▸ **What you have to do**
Repeat nothing but the line containing "Here's a pseudo-JSON" and the lines that follow it, up to and including the last line of the data below.

:: Data records

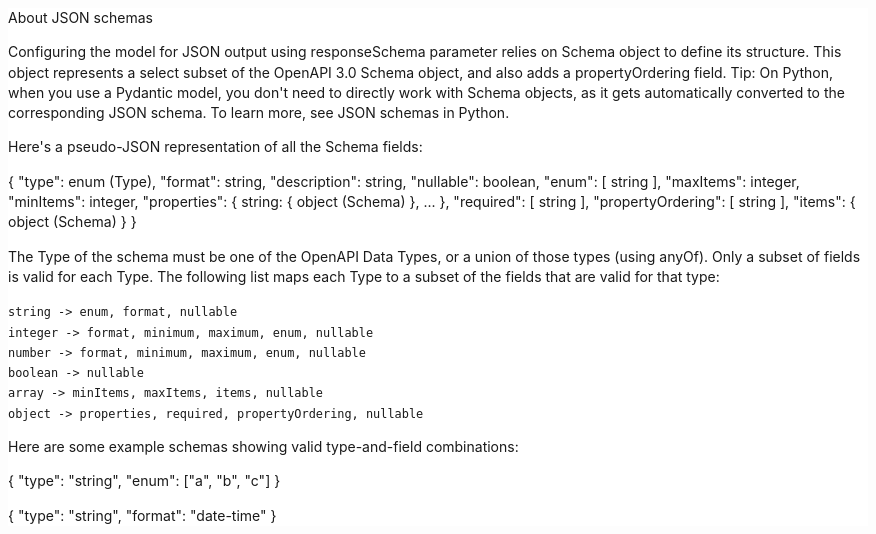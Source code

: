 About JSON schemas

Configuring the model for JSON output using responseSchema parameter relies on Schema object to define its structure. This object represents a select subset of the OpenAPI 3.0 Schema object, and also adds a propertyOrdering field.
Tip: On Python, when you use a Pydantic model, you don't need to directly work with Schema objects, as it gets automatically converted to the corresponding JSON schema. To learn more, see JSON schemas in Python.

Here's a pseudo-JSON representation of all the Schema fields:

{
  "type": enum (Type),
  "format": string,
  "description": string,
  "nullable": boolean,
  "enum": [
    string
  ],
  "maxItems": integer,
  "minItems": integer,
  "properties": {
    string: {
      object (Schema)
    },
    ...
  },
  "required": [
    string
  ],
  "propertyOrdering": [
    string
  ],
  "items": {
    object (Schema)
  }
}

The Type of the schema must be one of the OpenAPI Data Types, or a union of those types (using anyOf). Only a subset of fields is valid for each Type. The following list maps each Type to a subset of the fields that are valid for that type:

    string -> enum, format, nullable
    integer -> format, minimum, maximum, enum, nullable
    number -> format, minimum, maximum, enum, nullable
    boolean -> nullable
    array -> minItems, maxItems, items, nullable
    object -> properties, required, propertyOrdering, nullable

Here are some example schemas showing valid type-and-field combinations:

{ "type": "string", "enum": ["a", "b", "c"] }

{ "type": "string", "format": "date-time" }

::::

▸ **Finished exercise**
Here's a pseudo-JSON representation of all the Schema fields:

{
  "type": enum (Type),
  "format": string,
  "description": string,
  "nullable": boolean,
  "enum": [
    string
  ],
  "maxItems": integer,
  "minItems": integer,
  "properties": {
    string: {
      object (Schema)
    },
    ...
  },
  "required": [
    string
  ],
  "propertyOrdering": [
    string
  ],
  "items": {
    object (Schema)
  }
}

The Type of the schema must be one of the OpenAPI Data Types, or a union of those types (using anyOf). Only a subset of fields is valid for each Type. The following list maps each Type to a subset of the fields that are valid for that type:

    string -> enum, format, nullable
    integer -> format, minimum, maximum, enum, nullable
    number -> format, minimum, maximum, enum, nullable
    boolean -> nullable
    array -> minItems, maxItems, items, nullable
    object -> properties, required, propertyOrdering, nullable

Here are some example schemas showing valid type-and-field combinations:

{ "type": "string", "enum": ["a", "b", "c"] }

{ "type": "string", "format": "date-time" }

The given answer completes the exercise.